Mais ce n’est là qu’un versant de l’effet de vérité de l’événement. Il en est aussi un autre, qui lui est contraire et inséparable. C’est que la guerre telle qu’elle est menée par Tsahal dans Gaza agit exactement a contrario de ce qu’elle vise. Le but premier de l’armée de l’État juif est de défendre et de sauver les juifs, parmi lesquels au premier chef les otages sur lesquels plane la menace de mort. Or les avancées de Tsahal ne peuvent rien déclencher chez l’ennemi acculé que la mise en acte de sa vocation criminelle. De sorte que, sur ce versant, c’est la conclusion inverse à la précédente que l’on tire. Vouloir aller « jusqu’au bout », rester rivé au but de guerre de l’élimination complète du Hamas – légitime en raison de ce qu’est ce mouvement –, entraver un accord négocié, c’est trahir le but le plus élevé, le seul qui compte vraiment : préserver toutes les vies juives, en commençant par celles qui sont le plus en danger au sein du peuple dans la situation présente.

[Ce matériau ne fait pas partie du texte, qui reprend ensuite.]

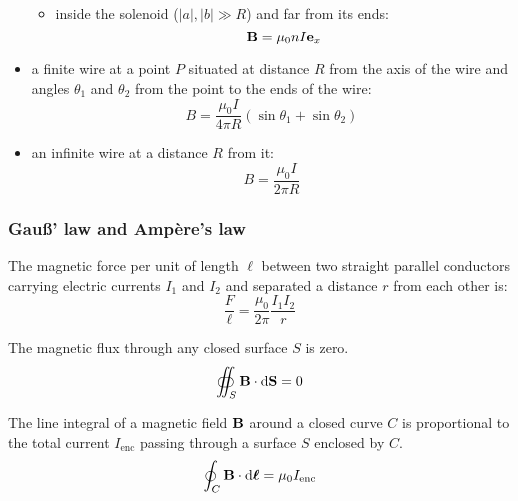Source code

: \documentclass[../../../main.tex]{subfiles}
\begin{document}
\begin{multicols}{2}
\begin{prop}
\begin{itemize}
\begin{itemize}
\begin{center}
                      \begin{minipage}{\linewidth}
                        \centering
                        
                      \end{minipage}
                    \end{center}
              \item inside the solenoid ($|a|,|b|\gg R$) and far from its ends: $$\boldsymbol{\mathrm{B}}=\mu_0 nI\boldsymbol{\mathrm{e}}_x$$
            \end{itemize}
      \item a finite wire at a point $P$ situated at distance $R$ from the axis of the wire and angles $\theta_1$ and $\theta_2$ from the point to the ends of the wire: $$B=\frac{\mu_0I}{4\pi R}(\sin\theta_1+\sin\theta_2)$$
            \begin{center}
              \begin{minipage}{\linewidth}
                \centering
                
              \end{minipage}
            \end{center}
      \item an infinite wire at a distance $R$ from it: $$B=\frac{\mu_0I}{2\pi R}$$
    \end{itemize}
  \end{prop}
  \subsubsection{Gau\ss' law and Ampère's law}
  \begin{prop}
    The magnetic force per unit of length $\ell$ between two straight parallel conductors carrying electric currents $I_1$ and $I_2$ and separated a distance $r$ from each other is: $$\frac{F}{\ell}=\frac{\mu_0}{2\pi}\frac{I_1I_2}{r}$$
  \end{prop}
  \begin{law}
    The magnetic flux through any closed surface $S$ is zero.
    $$\oiint_S\boldsymbol{\mathrm{B}}\cdot\dd\boldsymbol{\mathrm{S}}=0$$
  \end{law}
  \begin{law}
    The line integral of a magnetic field $\boldsymbol{\mathrm{B}}$ around a closed curve $C$ is proportional to the total current $I_\text{enc}$ passing through a surface $S$ enclosed by $C$.
    $$\oint_C\boldsymbol{\mathrm{B}}\cdot\dd\boldsymbol{\mathrm{\ell}}=\mu_0I_\text{enc}$$
  \end{law}

\end{multicols}
\end{document}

Jamais la protestation de l’opinion israélienne contre le gouvernement Netanyahou n’a été aussi forte depuis le 7 octobre que ces tout derniers jours. Même durant la longue période antérieure de mobilisation massive contre la réforme judiciaire, où c’était à la démocratie israélienne que l’extrême droite s’attaquait, on n’avait pas atteint ce niveau de confrontation entre de grands pans de la société et le pouvoir en place. Il culmine dans l’appel à la grève générale lancé par les leaders de l’opposition. On comprend pourquoi. C’est que la contradiction des buts a atteint avec l’exécution des otages son point de rupture. Plus le but de guerre de l’élimination du Hamas est poursuivi, plus celui de leur sauvetage est de facto abandonné – plus on les voue assurément à l’exécution. Se révèle alors le fait que la contradiction ne peut pas tenir ; elle doit finir par se rompre. Or tous les sionistes le savent : le sauvetage des vies juives menacées est définitoire d’Israël. Les otages se situent à l’épicentre de la conscience que cet État-nation a de lui-même comme ce qui le justifie et le fait à proprement parler « État des juifs » – de tous les juifs, dans et hors d’Israël. Les otages, pour un tel État, ont un statut qui excède le motif de la seule défense nationale, et donc celui de la guerre comme poursuite de la victoire sur l’ennemi, si radical soit-il. Ils transcendent les limites de la communauté nationale israélienne. Leur sauvetage l’emporte en dernière instance sur tout autre but : s’il a été un but dans la guerre, il n’a jamais été un but de guerre, parce qu’il a toujours été à son égard surdéterminant. À y renoncer, cet État singulier perd son sens. Il n’est plus qu’une coquille vide, si solide soit-elle.
Solide, forte, impénétrable, c’est ce que n’a cessé de promettre Netanyahou, acharné à rejeter dans un passé sans retour possible la faille du 7 octobre. Mais elle est toujours béante, et l’exécution des otages n’en rappelle pas seulement le souvenir : elle la rouvre sans ambiguïté, la reforme en attestant qu’Israël a cessé de protéger les juifs. Plus encore, que le chef de l’État des juifs y a renoncé en connaissance de cause par la guerre qu’il a décidé de conduire comme il le fait depuis onze mois. Ce qui revient à déclarer – comme une partie significative de l’opinion avait su le faire dans les mois qui ont précédé le 7 octobre, et comme une partie plus grande encore le fait aujourd’hui – qu’il est étranger à l’ethos du projet sioniste, en ce qu’il vise la protection des juifs. De ce chef, il faut donc se défaire enfin : cesser la guerre que le nombre de victimes palestiniennes a rendue injuste, et que le sacrifice des otages rend simplement insensée. Et conclure que c’est par d’autres moyens que le Hamas sera en effet neutralisé, comme il doit forcément l’être.